→ HOW TO COMPLETE THIS TASK: For the entries below, repeat exactly each line starting with the one that contains "mvn clean verify" and going on through the one that contains "Scenario: Verify ClearAll", and no others.

[Saved entries]
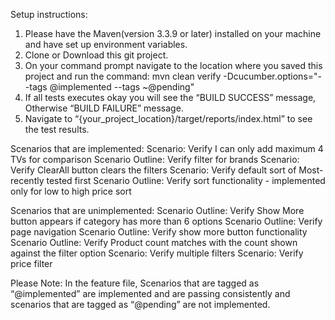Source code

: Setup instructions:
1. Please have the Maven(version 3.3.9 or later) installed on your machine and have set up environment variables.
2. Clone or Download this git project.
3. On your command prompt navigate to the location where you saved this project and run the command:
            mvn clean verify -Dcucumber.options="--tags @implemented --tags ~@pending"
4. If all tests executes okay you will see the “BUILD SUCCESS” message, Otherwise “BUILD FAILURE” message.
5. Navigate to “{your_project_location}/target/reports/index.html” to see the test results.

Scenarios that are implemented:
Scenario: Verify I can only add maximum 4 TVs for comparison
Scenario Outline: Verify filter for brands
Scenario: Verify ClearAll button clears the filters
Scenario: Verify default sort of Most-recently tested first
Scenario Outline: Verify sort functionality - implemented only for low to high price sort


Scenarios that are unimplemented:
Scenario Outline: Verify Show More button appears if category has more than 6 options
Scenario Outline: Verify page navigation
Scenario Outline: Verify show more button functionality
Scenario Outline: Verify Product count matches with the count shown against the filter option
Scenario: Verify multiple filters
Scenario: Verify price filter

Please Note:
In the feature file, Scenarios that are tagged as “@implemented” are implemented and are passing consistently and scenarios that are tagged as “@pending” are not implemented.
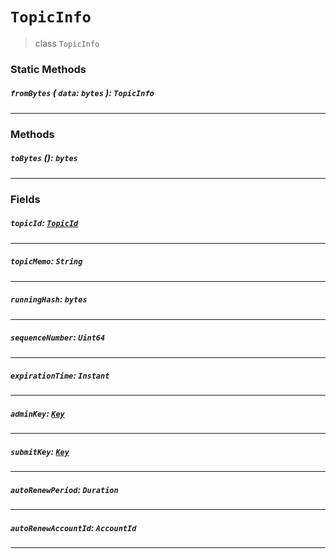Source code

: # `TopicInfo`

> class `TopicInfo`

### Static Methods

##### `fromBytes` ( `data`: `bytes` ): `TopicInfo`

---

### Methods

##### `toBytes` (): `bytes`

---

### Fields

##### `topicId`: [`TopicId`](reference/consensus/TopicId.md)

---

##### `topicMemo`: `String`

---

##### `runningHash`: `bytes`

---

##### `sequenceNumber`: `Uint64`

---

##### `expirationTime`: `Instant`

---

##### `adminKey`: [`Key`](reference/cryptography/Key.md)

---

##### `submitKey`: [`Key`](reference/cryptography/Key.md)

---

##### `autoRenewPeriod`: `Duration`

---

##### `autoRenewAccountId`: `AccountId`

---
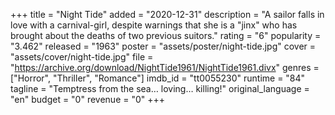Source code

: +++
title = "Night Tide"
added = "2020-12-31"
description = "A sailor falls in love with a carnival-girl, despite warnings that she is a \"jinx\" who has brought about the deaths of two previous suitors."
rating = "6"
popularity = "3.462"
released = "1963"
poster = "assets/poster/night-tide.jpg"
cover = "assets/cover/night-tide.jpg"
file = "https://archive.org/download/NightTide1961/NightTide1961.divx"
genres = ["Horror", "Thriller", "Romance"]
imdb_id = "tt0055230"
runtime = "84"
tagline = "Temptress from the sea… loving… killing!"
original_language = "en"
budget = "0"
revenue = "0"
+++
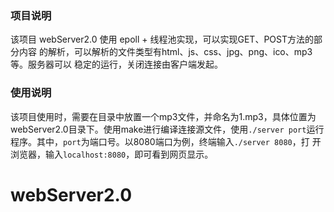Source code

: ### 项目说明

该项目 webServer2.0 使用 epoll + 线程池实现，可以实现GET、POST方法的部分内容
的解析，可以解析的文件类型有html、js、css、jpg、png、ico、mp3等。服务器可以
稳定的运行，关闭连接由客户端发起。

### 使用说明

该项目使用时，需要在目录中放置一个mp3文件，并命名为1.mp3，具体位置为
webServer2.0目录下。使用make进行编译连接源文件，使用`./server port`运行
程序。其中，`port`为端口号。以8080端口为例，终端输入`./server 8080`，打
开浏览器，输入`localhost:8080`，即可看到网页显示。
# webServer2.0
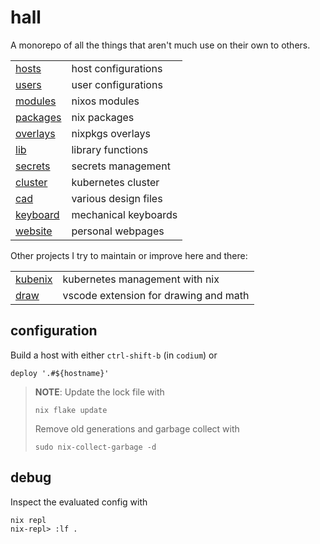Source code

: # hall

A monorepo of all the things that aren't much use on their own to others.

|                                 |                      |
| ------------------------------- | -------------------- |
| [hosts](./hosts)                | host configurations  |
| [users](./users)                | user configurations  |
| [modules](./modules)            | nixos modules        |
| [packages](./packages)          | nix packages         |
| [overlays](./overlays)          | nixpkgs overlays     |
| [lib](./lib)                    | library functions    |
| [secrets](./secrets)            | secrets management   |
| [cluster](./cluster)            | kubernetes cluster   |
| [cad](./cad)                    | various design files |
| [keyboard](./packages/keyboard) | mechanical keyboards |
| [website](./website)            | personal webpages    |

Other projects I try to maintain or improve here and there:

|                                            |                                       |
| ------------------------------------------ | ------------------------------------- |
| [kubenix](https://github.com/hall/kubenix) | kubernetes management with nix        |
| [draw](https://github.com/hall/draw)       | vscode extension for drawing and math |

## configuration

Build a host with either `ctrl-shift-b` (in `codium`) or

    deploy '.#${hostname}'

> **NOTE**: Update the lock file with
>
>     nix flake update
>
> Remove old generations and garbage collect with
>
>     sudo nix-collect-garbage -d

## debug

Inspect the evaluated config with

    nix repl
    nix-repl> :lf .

→ SOLUTION FOR THIS EXERCISE:
            mvn clean verify -Dcucumber.options="--tags @implemented --tags ~@pending"
4. If all tests executes okay you will see the “BUILD SUCCESS” message, Otherwise “BUILD FAILURE” message.
5. Navigate to “{your_project_location}/target/reports/index.html” to see the test results.

Scenarios that are implemented:
Scenario: Verify I can only add maximum 4 TVs for comparison
Scenario Outline: Verify filter for brands
Scenario: Verify ClearAll button clears the filters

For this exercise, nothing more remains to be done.